[Start of Attachment]

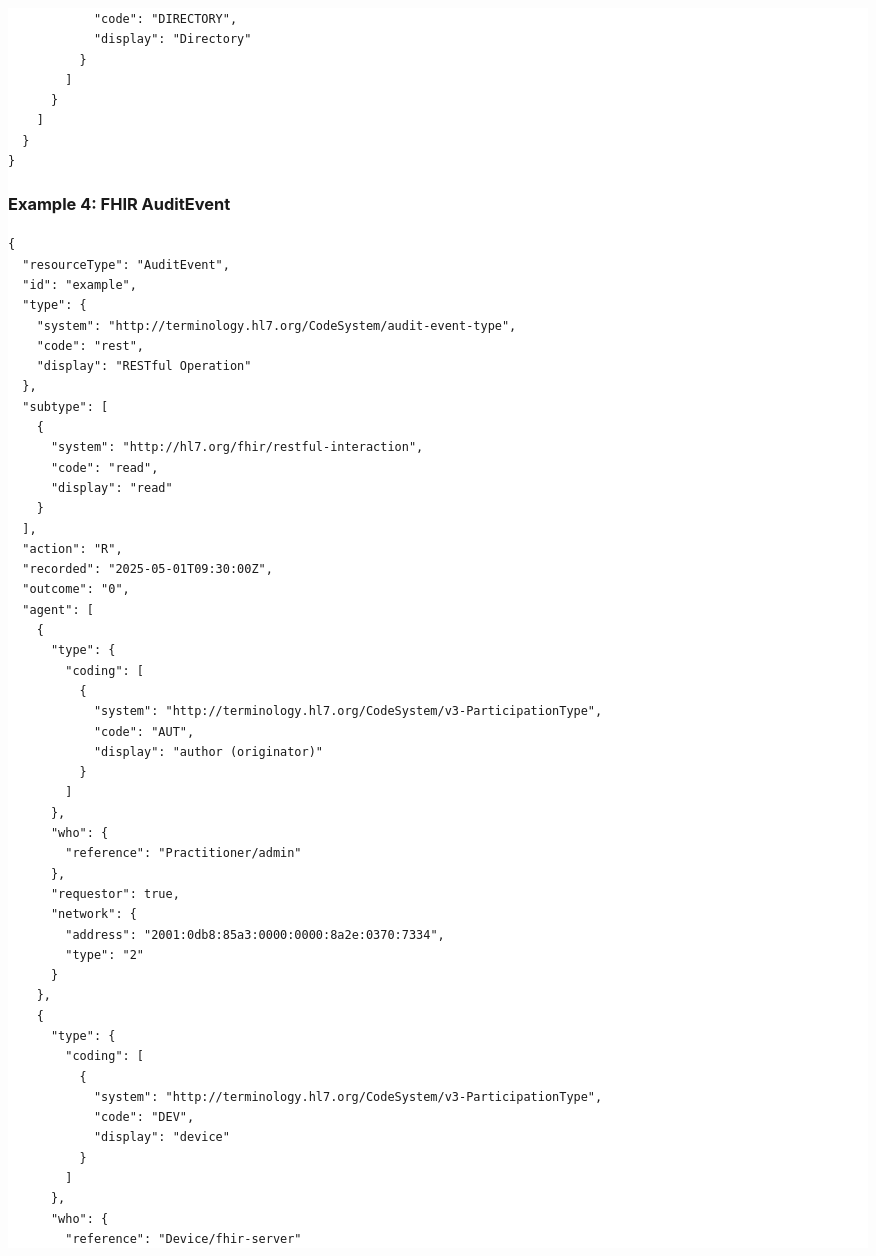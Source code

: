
 ```
            "code": "DIRECTORY",
            "display": "Directory"
          }
        ]
      }
    ]
  }
}
```

### Example 4: FHIR AuditEvent

```
{
  "resourceType": "AuditEvent",
  "id": "example",
  "type": {
    "system": "http://terminology.hl7.org/CodeSystem/audit-event-type",
    "code": "rest",
    "display": "RESTful Operation"
  },
  "subtype": [
    {
      "system": "http://hl7.org/fhir/restful-interaction",
      "code": "read",
      "display": "read"
    }
  ],
  "action": "R",
  "recorded": "2025-05-01T09:30:00Z",
  "outcome": "0",
  "agent": [
    {
      "type": {
        "coding": [
          {
            "system": "http://terminology.hl7.org/CodeSystem/v3-ParticipationType",
            "code": "AUT",
            "display": "author (originator)"
          }
        ]
      },
      "who": {
        "reference": "Practitioner/admin"
      },
      "requestor": true,
      "network": {
        "address": "2001:0db8:85a3:0000:0000:8a2e:0370:7334",
        "type": "2"
      }
    },
    {
      "type": {
        "coding": [
          {
            "system": "http://terminology.hl7.org/CodeSystem/v3-ParticipationType",
            "code": "DEV",
            "display": "device"
          }
        ]
      },
      "who": {
        "reference": "Device/fhir-server"
```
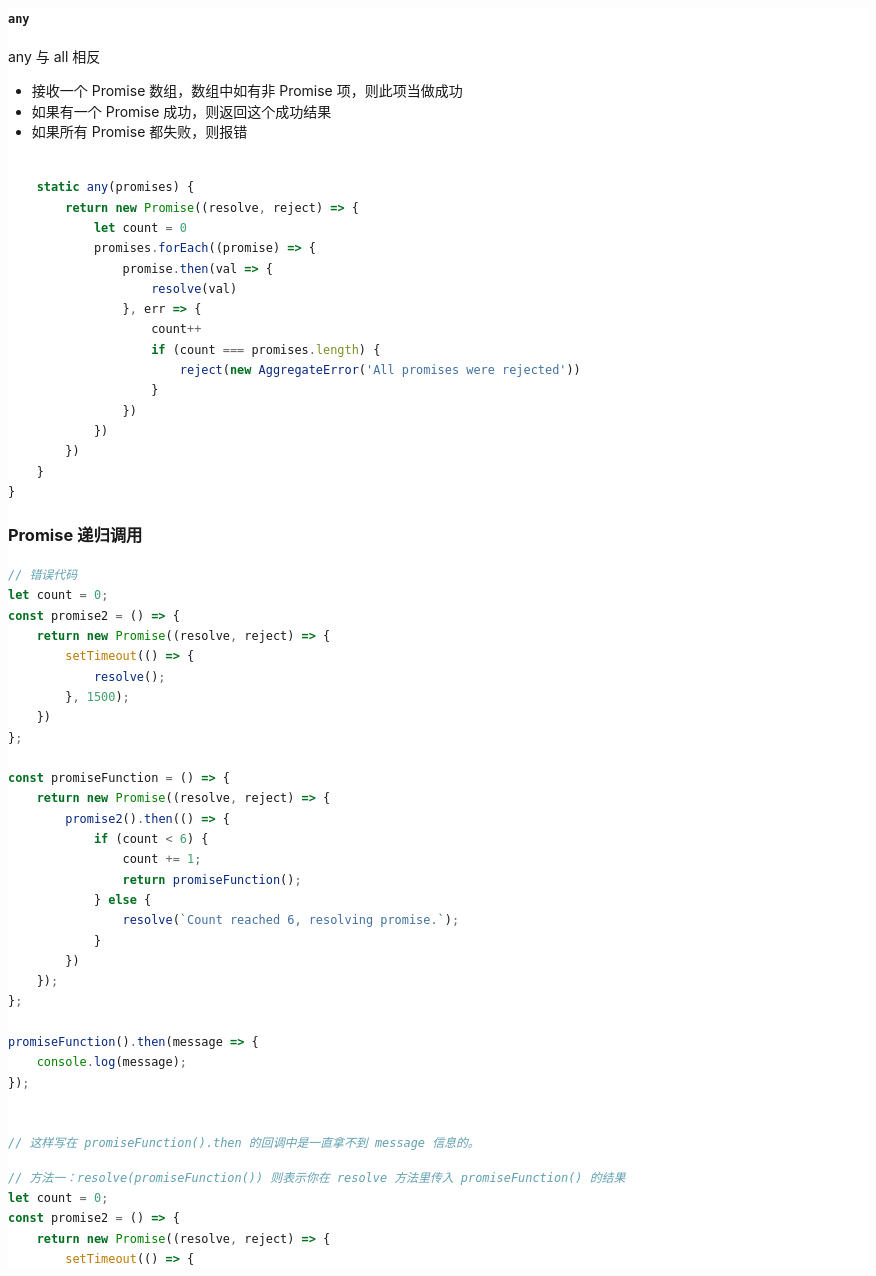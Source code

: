 #### `any`

any 与 all 相反

-   接收一个 Promise 数组，数组中如有非 Promise 项，则此项当做成功
-   如果有一个 Promise 成功，则返回这个成功结果
-   如果所有 Promise 都失败，则报错

```javascript

	static any(promises) {
        return new Promise((resolve, reject) => {
            let count = 0
            promises.forEach((promise) => {
                promise.then(val => {
                    resolve(val)
                }, err => {
                    count++
                    if (count === promises.length) {
                        reject(new AggregateError('All promises were rejected'))
                    }
                })
            })
        })
    }
}
```
### Promise 递归调用
```js
// 错误代码
let count = 0;
const promise2 = () => {
    return new Promise((resolve, reject) => {
        setTimeout(() => {
            resolve();
        }, 1500);
    })
};

const promiseFunction = () => {
    return new Promise((resolve, reject) => {
        promise2().then(() => {
            if (count < 6) {
                count += 1;
                return promiseFunction();
            } else {
                resolve(`Count reached 6, resolving promise.`);
            }
        })
    });
};

promiseFunction().then(message => {
    console.log(message);
});


// 这样写在 promiseFunction().then 的回调中是一直拿不到 message 信息的。
```
```js
// 方法一：resolve(promiseFunction()) 则表示你在 resolve 方法里传入 promiseFunction() 的结果
let count = 0;
const promise2 = () => {
    return new Promise((resolve, reject) => {
        setTimeout(() => {
```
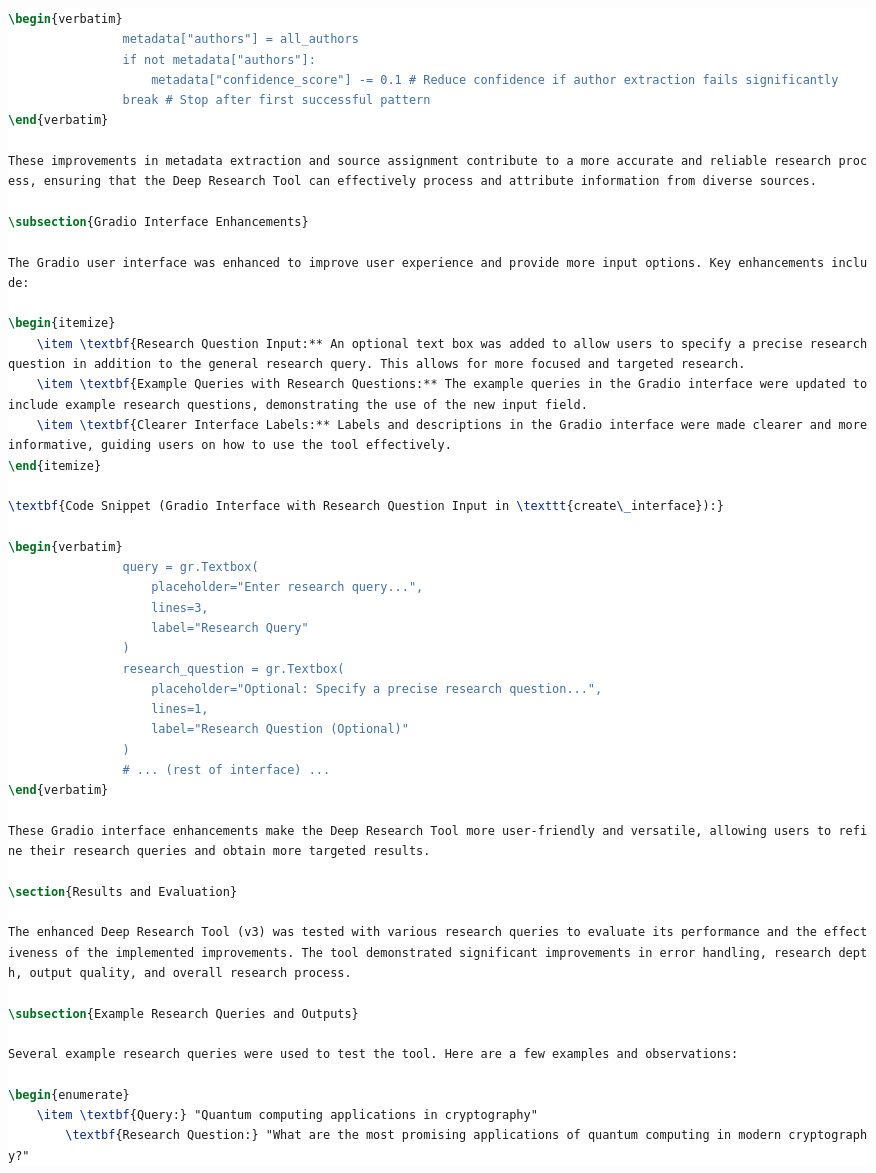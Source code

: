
 ```latex
\begin{verbatim}
                metadata["authors"] = all_authors
                if not metadata["authors"]:
                    metadata["confidence_score"] -= 0.1 # Reduce confidence if author extraction fails significantly
                break # Stop after first successful pattern
\end{verbatim}

These improvements in metadata extraction and source assignment contribute to a more accurate and reliable research process, ensuring that the Deep Research Tool can effectively process and attribute information from diverse sources.

\subsection{Gradio Interface Enhancements}

The Gradio user interface was enhanced to improve user experience and provide more input options. Key enhancements include:

\begin{itemize}
    \item \textbf{Research Question Input:** An optional text box was added to allow users to specify a precise research question in addition to the general research query. This allows for more focused and targeted research.
    \item \textbf{Example Queries with Research Questions:** The example queries in the Gradio interface were updated to include example research questions, demonstrating the use of the new input field.
    \item \textbf{Clearer Interface Labels:** Labels and descriptions in the Gradio interface were made clearer and more informative, guiding users on how to use the tool effectively.
\end{itemize}

\textbf{Code Snippet (Gradio Interface with Research Question Input in \texttt{create\_interface}):}

\begin{verbatim}
                query = gr.Textbox(
                    placeholder="Enter research query...",
                    lines=3,
                    label="Research Query"
                )
                research_question = gr.Textbox(
                    placeholder="Optional: Specify a precise research question...",
                    lines=1,
                    label="Research Question (Optional)"
                )
                # ... (rest of interface) ...
\end{verbatim}

These Gradio interface enhancements make the Deep Research Tool more user-friendly and versatile, allowing users to refine their research queries and obtain more targeted results.

\section{Results and Evaluation}

The enhanced Deep Research Tool (v3) was tested with various research queries to evaluate its performance and the effectiveness of the implemented improvements. The tool demonstrated significant improvements in error handling, research depth, output quality, and overall research process.

\subsection{Example Research Queries and Outputs}

Several example research queries were used to test the tool. Here are a few examples and observations:

\begin{enumerate}
    \item \textbf{Query:} "Quantum computing applications in cryptography"
        \textbf{Research Question:} "What are the most promising applications of quantum computing in modern cryptography?"
```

[End of Attachment]

» **The problem**:
How many lines in the records above contain the word "were"? Give only the number.

» **Your response**:
4